- ASSIGNMENT
Gather every line from the entries below that includes "Initializes".
Segment Start: DATA LISTING
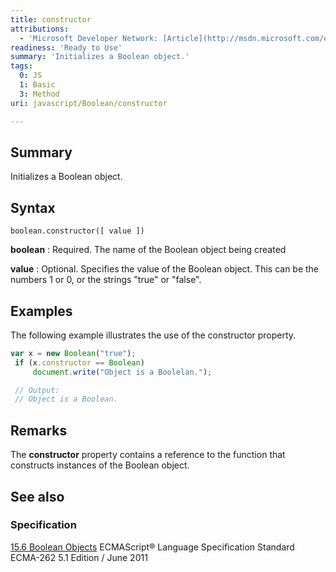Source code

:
```yaml
---
title: constructor
attributions:
  - 'Microsoft Developer Network: [Article](http://msdn.microsoft.com/en-us/library/ie/jj155289(v=vs.94).aspx)'
readiness: 'Ready to Use'
summary: 'Initializes a Boolean object.'
tags:
  0: JS
  1: Basic
  3: Method
uri: javascript/Boolean/constructor

---
```

## Summary

Initializes a Boolean object.

## Syntax

    boolean.constructor([ value ])

**boolean**
:   Required. The name of the Boolean object being created

**value**
:   Optional. Specifies the value of the Boolean object. This can be the numbers 1 or 0, or the strings "true" or "false".

## Examples

The following example illustrates the use of the constructor property.

``` js
var x = new Boolean("true");
 if (x.constructor == Boolean)
     document.write("Object is a Boolelan.");

 // Output:
 // Object is a Boolean.
```

## Remarks

The **constructor** property contains a reference to the function that constructs instances of the Boolean object.

## See also

### Specification

[15.6 Boolean Objects](http://www.ecma-international.org/ecma-262/5.1/#sec-15.6) ECMAScript® Language Specification Standard ECMA-262 5.1 Edition / June 2011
Segment End: DATA LISTING
- YOUR RESPONSE
summary: 'Initializes a Boolean object.'
Initializes a Boolean object.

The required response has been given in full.